Stored data entries:
········

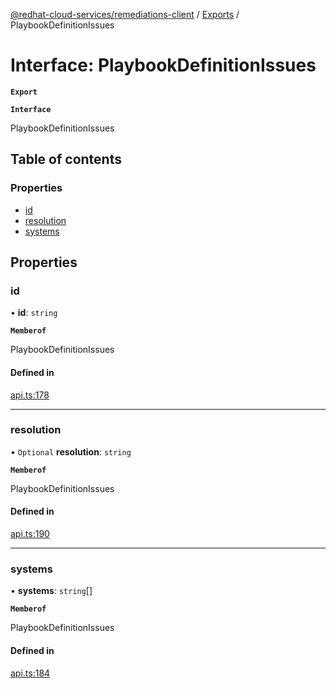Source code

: [@redhat-cloud-services/remediations-client](../README.md) / [Exports](../modules.md) / PlaybookDefinitionIssues

# Interface: PlaybookDefinitionIssues

**`Export`**

**`Interface`**

PlaybookDefinitionIssues

## Table of contents

### Properties

- [id](PlaybookDefinitionIssues.md#id)
- [resolution](PlaybookDefinitionIssues.md#resolution)
- [systems](PlaybookDefinitionIssues.md#systems)

## Properties

### id

• **id**: `string`

**`Memberof`**

PlaybookDefinitionIssues

#### Defined in

[api.ts:178](https://github.com/RedHatInsights/javascript-clients/blob/master/packages/remediations/api.ts#L178)

___

### resolution

• `Optional` **resolution**: `string`

**`Memberof`**

PlaybookDefinitionIssues

#### Defined in

[api.ts:190](https://github.com/RedHatInsights/javascript-clients/blob/master/packages/remediations/api.ts#L190)

___

### systems

• **systems**: `string`[]

**`Memberof`**

PlaybookDefinitionIssues

#### Defined in

[api.ts:184](https://github.com/RedHatInsights/javascript-clients/blob/master/packages/remediations/api.ts#L184)
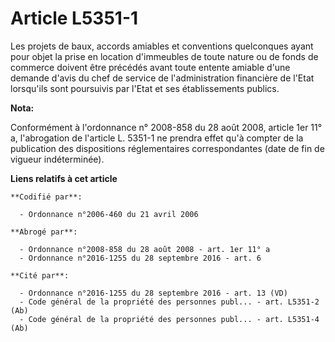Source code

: # Article L5351-1

Les projets de baux, accords amiables et conventions quelconques ayant pour objet la prise en location d'immeubles de toute
nature ou de fonds de commerce doivent être précédés avant toute entente amiable d'une demande d'avis du chef de service de
l'administration financière de l'Etat lorsqu'ils sont poursuivis par l'Etat et ses établissements publics.

**Nota:**

Conformément à l'ordonnance n° 2008-858 du 28 août 2008, article 1er 11° a, l'abrogation de l'article L. 5351-1 ne prendra
effet qu'à compter de la publication des dispositions réglementaires correspondantes (date de fin de vigueur indéterminée).

**Liens relatifs à cet article**

	**Codifié par**:

	  - Ordonnance n°2006-460 du 21 avril 2006

	**Abrogé par**:

	  - Ordonnance n°2008-858 du 28 août 2008 - art. 1er 11° a
	  - Ordonnance n°2016-1255 du 28 septembre 2016 - art. 6

	**Cité par**:

	  - Ordonnance n°2016-1255 du 28 septembre 2016 - art. 13 (VD)
	  - Code général de la propriété des personnes publ... - art. L5351-2 (Ab)
	  - Code général de la propriété des personnes publ... - art. L5351-4 (Ab)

········

Problem>
Search the entries above for "remediations". Show every line that has it.

Reply>
: [@redhat-cloud-services/remediations-client](../README.md) / [Exports](../modules.md) / PlaybookDefinitionIssues
[api.ts:178](https://github.com/RedHatInsights/javascript-clients/blob/master/packages/remediations/api.ts#L178)
[api.ts:190](https://github.com/RedHatInsights/javascript-clients/blob/master/packages/remediations/api.ts#L190)
[api.ts:184](https://github.com/RedHatInsights/javascript-clients/blob/master/packages/remediations/api.ts#L184)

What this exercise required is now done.